If you have registry problems, you end up with the same problems and a lot of added junk on top of it.
Be aware that "importing" a registry is not replacing a registry, your just adding the two together and you end up with your old registry plus any changes and additions contained in the imported registry.
If you have registry problems, you end up with the same problems and a lot of added junk on top of it.
Dave
then why before any alteration done to registry ppl recommend to export the registry as back up so if something goes wrong u just imported back to undo the harm you have done?
I know that advice is given a lot but I would never apply it to the entire registry.
For registy keys and small branches you can do that, I do that myself.
But I would never do that for the entire registry for the reasons I gave. Your also likely to run into problems with certain registry entries that have special permissions. Some programs and Windows activation uses certain keys that are not easily accessed by even an administrator account.
System restore will replace the registry files with previous ones that have been backed up but I have system restore for a couple reasons.
It never seems to work when you need it the most, and it replaces more than just the registry.
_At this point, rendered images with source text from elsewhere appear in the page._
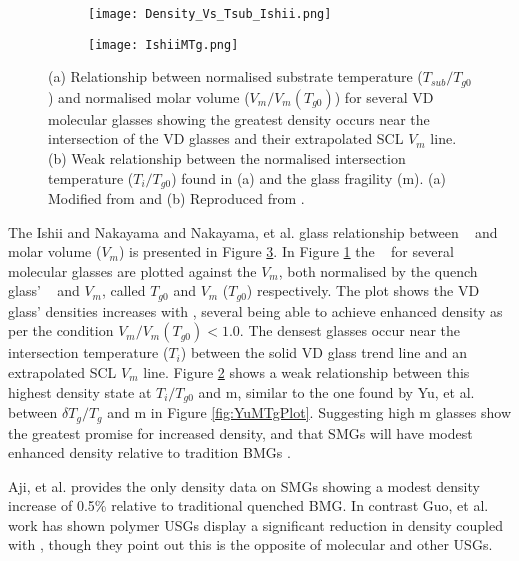 \documentclass[draft,a4paper,12pt,oneside]{report}%
\begin{document}
\begin{figure}[bp]
	\centering
	\begin{subfigure}[htbp]{0.75\textwidth}
		\texttt{[image: Density\_Vs\_Tsub\_Ishii.png]}
		\caption{}
		\label{fig:IshiiDensityTsub}
	\end{subfigure}
	\begin{subfigure}[htbp]{0.75\textwidth}
		\texttt{[image: IshiiMTg.png]}
		\caption{}
		\label{fig:IshiiMTg}
	\end{subfigure}
	\caption[USG Enhanced Density]{(a) Relationship between normalised substrate temperature ($T_{sub}/T_{g0}$) and normalised molar volume ($V_{m}/V_{m} (T_{g0})$) for several VD molecular glasses showing the greatest density occurs near the intersection of the VD glasses and their extrapolated SCL $V_{m}$ line. (b) Weak relationship between the normalised intersection temperature ($T_{i}/T_{g0}$) found in (a) and the glass fragility (m). (a) Modified from \cite{Ishii2014} and (b) Reproduced from \cite{Ishii2014}.}%
	\label{fig:IshiiTsubM}
\end{figure}


The Ishii and Nakayama \cite{Ishii2014} and Nakayama, et al. \cite{Nakayama2013} glass relationship between \Tsub~ and molar volume ($V_{m}$) is presented in Figure \ref{fig:IshiiTsubM}. In Figure \ref{fig:IshiiDensityTsub} the \Tsub~ for several molecular glasses are plotted against the $V_{m}$, both normalised by the quench glass' \Tg~ and $V_{m}$, called $T_{g0}$ and $V_{m}$ ($T_{g0}$) respectively. The plot shows the VD glass' densities increases with \Tsub, several being able to achieve enhanced density as per the condition $V_{m}/V_{m} (T_{g0})<1.0$. The densest glasses occur near the intersection temperature ($T_{i}$) between the solid VD glass trend line and an extrapolated SCL $V_{m}$ line. Figure \ref{fig:IshiiMTg} shows a weak relationship between this highest density state at $T_{i}/T_{g0}$ and m, similar to the one found by Yu, et al. \cite{Yu2013} between $\delta T_{g}/T_{g}$ and m in Figure \ref{fig:YuMTgPlot}. Suggesting high m glasses show the greatest promise for increased density, and that SMGs will have modest enhanced density relative to tradition BMGs \cite{Ishii2014, Nakayama2013}.  

Aji, et al. \cite{Aji2013} provides the only density data on SMGs showing a modest density increase of 0.5\% relative to traditional quenched BMG. In contrast Guo, et al. \cite{Guo2012} work has shown polymer USGs display a significant reduction in density coupled with \dTg, though they point out this is the opposite of molecular and other USGs. 
\end{document}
That last reason could be good or bad depending on why your doing a system restore but I always wished it gave you an option to just replace the registry.
Either way be aware that replacing your registry or using system restore will break your Norton product causing you to uninstall and re-install it and as you found you will not be able to do a system restore until you uncheck the setting for "Norton product protection".
Better ways to do it is using a registry backup program like ERUNT (thats what I use in XP).
Or learning what the registry hives are, where they are stored, and how to switch them outside of windows if necessary.
Rather than using system restore I prefer to gain access to the system volume information folder and manually switch the files outside of windows, from a dual boot or bootable CD.
I'm assuming you were trying to restore the entire registry because 99MB is huge. Thats over a hundred million charactures and that pretty darn big for a .reg file.
Of course, even better than backing up the system registry is backing up the entire system with an imaging program like Ghost.